Task objective
Give the number of lines below that contain "Sample", with no other output.

Exercise inputs

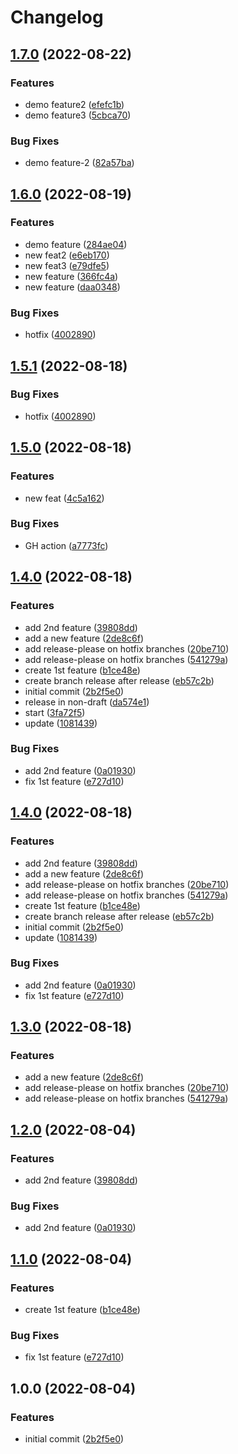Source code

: # Changelog

## [1.7.0](https://github.com/sylwit/release-please-poc/compare/release-please-poc-v1.6.0...release-please-poc-v1.7.0) (2022-08-22)


### Features

* demo feature2 ([efefc1b](https://github.com/sylwit/release-please-poc/commit/efefc1b3f9ce331a41f48be7eb66ea6d9a4aaa6e))
* demo feature3 ([5cbca70](https://github.com/sylwit/release-please-poc/commit/5cbca7058cddeb698486940c0de42e970a24b5ed))


### Bug Fixes

* demo feature-2 ([82a57ba](https://github.com/sylwit/release-please-poc/commit/82a57bad6b2693a378b074396825b6e31cb3b8ae))

## [1.6.0](https://github.com/sylwit/release-please-poc/compare/release-please-poc-v1.5.0...release-please-poc-v1.6.0) (2022-08-19)


### Features

* demo feature ([284ae04](https://github.com/sylwit/release-please-poc/commit/284ae0472aa2705d817f2feb837ab5aea96c3911))
* new feat2 ([e6eb170](https://github.com/sylwit/release-please-poc/commit/e6eb1700f4ac2b1bde272cc465f27891a8d23137))
* new feat3 ([e79dfe5](https://github.com/sylwit/release-please-poc/commit/e79dfe53ef592ea4e55b0fe5a26d4fe02e63a2e5))
* new feature ([366fc4a](https://github.com/sylwit/release-please-poc/commit/366fc4a780a694b7c1d58a6fe6a91319594b4a01))
* new feature ([daa0348](https://github.com/sylwit/release-please-poc/commit/daa03480293d04dc0dfd0b2f804da5c5b69205f3))


### Bug Fixes

* hotfix ([4002890](https://github.com/sylwit/release-please-poc/commit/40028908e634825d9f91a8867e9c02fae3ab2921))

## [1.5.1](https://github.com/sylwit/release-please-poc/compare/release-please-poc-v1.5.0...release-please-poc-v1.5.1) (2022-08-18)


### Bug Fixes

* hotfix ([4002890](https://github.com/sylwit/release-please-poc/commit/40028908e634825d9f91a8867e9c02fae3ab2921))

## [1.5.0](https://github.com/sylwit/release-please-poc/compare/release-please-poc-v1.4.0...release-please-poc-v1.5.0) (2022-08-18)


### Features

* new feat ([4c5a162](https://github.com/sylwit/release-please-poc/commit/4c5a162d7926b482f5f95f82af5ecb059e8e7887))


### Bug Fixes

* GH action ([a7773fc](https://github.com/sylwit/release-please-poc/commit/a7773fcd3155f5dbd65f58a3c86ba9656d3d8cc4))

## [1.4.0](https://github.com/sylwit/release-please-poc/compare/release-please-poc-v1.3.0...release-please-poc-v1.4.0) (2022-08-18)


### Features

* add 2nd feature ([39808dd](https://github.com/sylwit/release-please-poc/commit/39808dd1c2c8fec95714ddfe6523e1c96c22f900))
* add a new feature ([2de8c6f](https://github.com/sylwit/release-please-poc/commit/2de8c6f163bdb017abe1fbcaa1624ef832074f5c))
* add release-please on hotfix branches ([20be710](https://github.com/sylwit/release-please-poc/commit/20be7103a77d0b80c89c56e9abc55634f4534056))
* add release-please on hotfix branches ([541279a](https://github.com/sylwit/release-please-poc/commit/541279aedb2e21146ec9597e2cc2d2c7055ee244))
* create 1st feature ([b1ce48e](https://github.com/sylwit/release-please-poc/commit/b1ce48e3385fe30cebc9719aad7e97147c3bb159))
* create branch release after release ([eb57c2b](https://github.com/sylwit/release-please-poc/commit/eb57c2b23ea4102a5bab8473ab23391bf5b0594b))
* initial commit ([2b2f5e0](https://github.com/sylwit/release-please-poc/commit/2b2f5e04f4895899bcf3e66687e486c68d6230b2))
* release in non-draft ([da574e1](https://github.com/sylwit/release-please-poc/commit/da574e1f25ff9cf7c28ba180cc1c15e50211d542))
* start ([3fa72f5](https://github.com/sylwit/release-please-poc/commit/3fa72f5cff6b919ba4c5f9e8a3e69c02cf630aee))
* update ([1081439](https://github.com/sylwit/release-please-poc/commit/1081439ca5d56a4fac605a8bd1c17a7702d77172))


### Bug Fixes

* add 2nd feature ([0a01930](https://github.com/sylwit/release-please-poc/commit/0a01930551622b86116f27620bc5d2d483d35dd3))
* fix 1st feature ([e727d10](https://github.com/sylwit/release-please-poc/commit/e727d10f0dfbea3f340a158de74abd6ec22536ab))

## [1.4.0](https://github.com/sylwit/release-please-poc/compare/release-please-poc-v1.3.0...release-please-poc-v1.4.0) (2022-08-18)


### Features

* add 2nd feature ([39808dd](https://github.com/sylwit/release-please-poc/commit/39808dd1c2c8fec95714ddfe6523e1c96c22f900))
* add a new feature ([2de8c6f](https://github.com/sylwit/release-please-poc/commit/2de8c6f163bdb017abe1fbcaa1624ef832074f5c))
* add release-please on hotfix branches ([20be710](https://github.com/sylwit/release-please-poc/commit/20be7103a77d0b80c89c56e9abc55634f4534056))
* add release-please on hotfix branches ([541279a](https://github.com/sylwit/release-please-poc/commit/541279aedb2e21146ec9597e2cc2d2c7055ee244))
* create 1st feature ([b1ce48e](https://github.com/sylwit/release-please-poc/commit/b1ce48e3385fe30cebc9719aad7e97147c3bb159))
* create branch release after release ([eb57c2b](https://github.com/sylwit/release-please-poc/commit/eb57c2b23ea4102a5bab8473ab23391bf5b0594b))
* initial commit ([2b2f5e0](https://github.com/sylwit/release-please-poc/commit/2b2f5e04f4895899bcf3e66687e486c68d6230b2))
* update ([1081439](https://github.com/sylwit/release-please-poc/commit/1081439ca5d56a4fac605a8bd1c17a7702d77172))


### Bug Fixes

* add 2nd feature ([0a01930](https://github.com/sylwit/release-please-poc/commit/0a01930551622b86116f27620bc5d2d483d35dd3))
* fix 1st feature ([e727d10](https://github.com/sylwit/release-please-poc/commit/e727d10f0dfbea3f340a158de74abd6ec22536ab))

## [1.3.0](https://github.com/sylwit/release-please-poc/compare/release-please-poc-v1.2.0...release-please-poc-v1.3.0) (2022-08-18)


### Features

* add a new feature ([2de8c6f](https://github.com/sylwit/release-please-poc/commit/2de8c6f163bdb017abe1fbcaa1624ef832074f5c))
* add release-please on hotfix branches ([20be710](https://github.com/sylwit/release-please-poc/commit/20be7103a77d0b80c89c56e9abc55634f4534056))
* add release-please on hotfix branches ([541279a](https://github.com/sylwit/release-please-poc/commit/541279aedb2e21146ec9597e2cc2d2c7055ee244))

## [1.2.0](https://github.com/sylwit/release-please-poc/compare/release-please-poc-v1.1.0...release-please-poc-v1.2.0) (2022-08-04)


### Features

* add 2nd feature ([39808dd](https://github.com/sylwit/release-please-poc/commit/39808dd1c2c8fec95714ddfe6523e1c96c22f900))


### Bug Fixes

* add 2nd feature ([0a01930](https://github.com/sylwit/release-please-poc/commit/0a01930551622b86116f27620bc5d2d483d35dd3))

## [1.1.0](https://github.com/sylwit/release-please-poc/compare/release-please-poc-v1.0.0...release-please-poc-v1.1.0) (2022-08-04)


### Features

* create 1st feature ([b1ce48e](https://github.com/sylwit/release-please-poc/commit/b1ce48e3385fe30cebc9719aad7e97147c3bb159))


### Bug Fixes

* fix 1st feature ([e727d10](https://github.com/sylwit/release-please-poc/commit/e727d10f0dfbea3f340a158de74abd6ec22536ab))

## 1.0.0 (2022-08-04)


### Features

* initial commit ([2b2f5e0](https://github.com/sylwit/release-please-poc/commit/2b2f5e04f4895899bcf3e66687e486c68d6230b2))
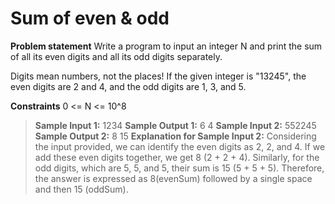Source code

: # Sum of even & odd

**Problem statement**
Write a program to input an integer N and print the sum of all its even digits and all its odd digits separately.

Digits mean numbers, not the places! If the given integer is "13245", the even digits are 2 and 4, and the odd digits are 1, 3, and 5.

**Constraints**
0 <= N <= 10^8

> **Sample Input 1:**
> 1234
> **Sample Output 1:**
> 6 4
> **Sample Input 2:**
> 552245
> **Sample Output 2:**
> 8 15
> **Explanation for Sample Input 2:**
> Considering the input provided, we can identify the even digits as 2, 2, and 4. If we add these even digits together, we get 8 (2 + 2 + 4). Similarly, for the odd digits, which are 5, 5, and 5, their sum is 15 (5 + 5 + 5). Therefore, the answer is expressed as 8(evenSum) followed by a single space and then 15 (oddSum).

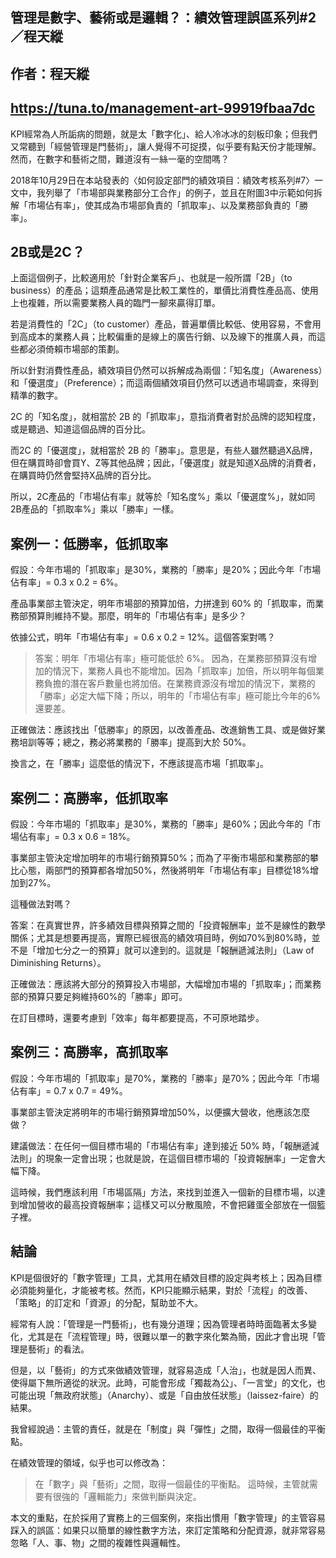 ## 管理是數字、藝術或是邏輯？：績效管理誤區系列#2／程天縱
## 作者：程天縱
## https://tuna.to/management-art-99919fbaa7dc











KPI經常為人所詬病的問題，就是太「數字化」、給人冷冰冰的刻板印象；但我們又常聽到「經營管理是門藝術」，讓人覺得不可捉摸，似乎要有點天份才能理解。然而，在數字和藝術之間，難道沒有一絲一毫的空間嗎？


2018年10月29日在本站發表的〈如何設定部門的績效項目：績效考核系列#7〉一文中，我列舉了「市場部與業務部分工合作」的例子，並且在附圖3中示範如何拆解「市場佔有率」，使其成為市場部負責的「抓取率」、以及業務部負責的「勝率」。

## 2B或是2C？
上面這個例子，比較適用於「針對企業客戶」、也就是一般所謂「2B」（to business）的產品；這類產品通常是比較工業性的，單價比消費性產品高、使用上也複雜，所以需要業務人員的臨門一腳來贏得訂單。

若是消費性的「2C」（to customer）產品，普遍單價比較低、使用容易，不會用到高成本的業務人員；比較偏重的是線上的廣告行銷、以及線下的推廣人員，而這些都必須倚賴市場部的策劃。

所以針對消費性產品，績效項目仍然可以拆解成為兩個：「知名度」（Awareness）和「優選度」（Preference）；而這兩個績效項目仍然可以透過市場調查，來得到精準的數字。

2C 的「知名度」，就相當於 2B 的「抓取率」，意指消費者對於品牌的認知程度，或是聽過、知道這個品牌的百分比。

而2C 的「優選度」，就相當於 2B 的「勝率」。意思是，有些人雖然聽過X品牌，但在購買時卻會買Y、Z等其他品牌；因此，「優選度」就是知道X品牌的消費者，在購買時仍然會堅持X品牌的百分比。

所以，2C產品的「市場佔有率」就等於「知名度%」乘以「優選度%」，就如同2B產品的「抓取率%」乘以「勝率」一樣。

## 案例一：低勝率，低抓取率
假設：今年市場的「抓取率」是30%，業務的「勝率」是20%；因此今年「市場佔有率」= 0.3 x 0.2 = 6%。

產品事業部主管決定，明年市場部的預算加倍，力拼達到 60% 的「抓取率，而業務部預算則維持不變。那麼，明年的「市場佔有率」是多少？

依據公式，明年「市場佔有率」= 0.6 x 0.2 = 12%。這個答案對嗎？

> 答案：明年「市場佔有率」極可能低於 6%。
因為，在業務部預算沒有增加的情況下，業務人員也不能增加。因為「抓取率」加倍，所以明年每個業務負擔的潛在客戶數量也將加倍。在業務資源沒有增加的情況下，業務的「勝率」必定大幅下降；所以，明年的「市場佔有率」極可能比今年的6%還要差。

正確做法：應該找出「低勝率」的原因，以改善產品、改進銷售工具、或是做好業務培訓等等；總之，務必將業務的「勝率」提高到大於 50%。

換言之，在「勝率」這麼低的情況下，不應該提高市場「抓取率」。

## 案例二：高勝率，低抓取率
假設：今年市場的「抓取率」是30%，業務的「勝率」是60%；因此今年的「市場佔有率」= 0.3 x 0.6 = 18%。

事業部主管決定增加明年的市場行銷預算50%；而為了平衡市場部和業務部的攀比心態，兩部門的預算都各增加50%，然後將明年「市場佔有率」目標從18%增加到27%。

這種做法對嗎？

答案：在真實世界，許多績效目標與預算之間的「投資報酬率」並不是線性的數學關係；尤其是想要再提高，實際已經很高的績效項目時，例如70%到80%時，並不是「增加七分之一的預算」就可以達到的。這就是「報酬遞減法則」（Law of Diminishing Returns）。

正確做法：應該將大部分的預算投入市場部，大幅增加市場的「抓取率」；而業務部的預算只要足夠維持60%的「勝率」即可。

在訂目標時，還要考慮到「效率」每年都要提高，不可原地踏步。
## 案例三：高勝率，高抓取率
假設：今年市場的「抓取率」是70%，業務的「勝率」是70%；因此今年「市場佔有率」= 0.7 x 0.7 = 49%。

事業部主管決定將明年的市場行銷預算增加50%，以便擴大營收，他應該怎麼做？

建議做法：在任何一個目標市場的「市場佔有率」達到接近 50% 時，「報酬遞減法則」的現象一定會出現；也就是說，在這個目標市場的「投資報酬率」一定會大幅下降。

這時候，我們應該利用「市場區隔」方法，來找到並進入一個新的目標市場，以達到增加營收的最高投資報酬率；這樣又可以分散風險，不會把雞蛋全部放在一個籃子裡。

## 結論
KPI是個很好的「數字管理」工具，尤其用在績效目標的設定與考核上；因為目標必須能夠量化，才能被考核。然而，KPI只能顯示結果，對於「流程」的改善、「策略」的訂定和「資源」的分配，幫助並不大。

經常有人說：「管理是一門藝術」，也有幾分道理；因為管理者時時面臨著太多變化，尤其是在「流程管理」時，很難以單一的數字來化繁為簡，因此才會出現「管理是藝術」的看法。

但是，以「藝術」的方式來做績效管理，就容易造成「人治」，也就是因人而異、使得屬下無所適從的狀況。此時，可能會形成「獨裁為公」、「一言堂」的文化，也可能出現「無政府狀態」（Anarchy）、或是「自由放任狀態」（laissez-faire）的結果。

我曾經說過：主管的責任，就是在「制度」與「彈性」之間，取得一個最佳的平衡點。

在績效管理的領域，似乎也可以修改為：

> 在「數字」與「藝術」之間，取得一個最佳的平衡點。
這時候，主管就需要有很強的「邏輯能力」來做判斷與決定。

本文的重點，在於採用了實務上的三個案例，來指出慣用「數字管理」的主管容易踩入的誤區：如果只以簡單的線性數字方法，來訂定策略和分配資源，就非常容易忽略「人、事、物」之間的複雜性與邏輯性。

Task solution
5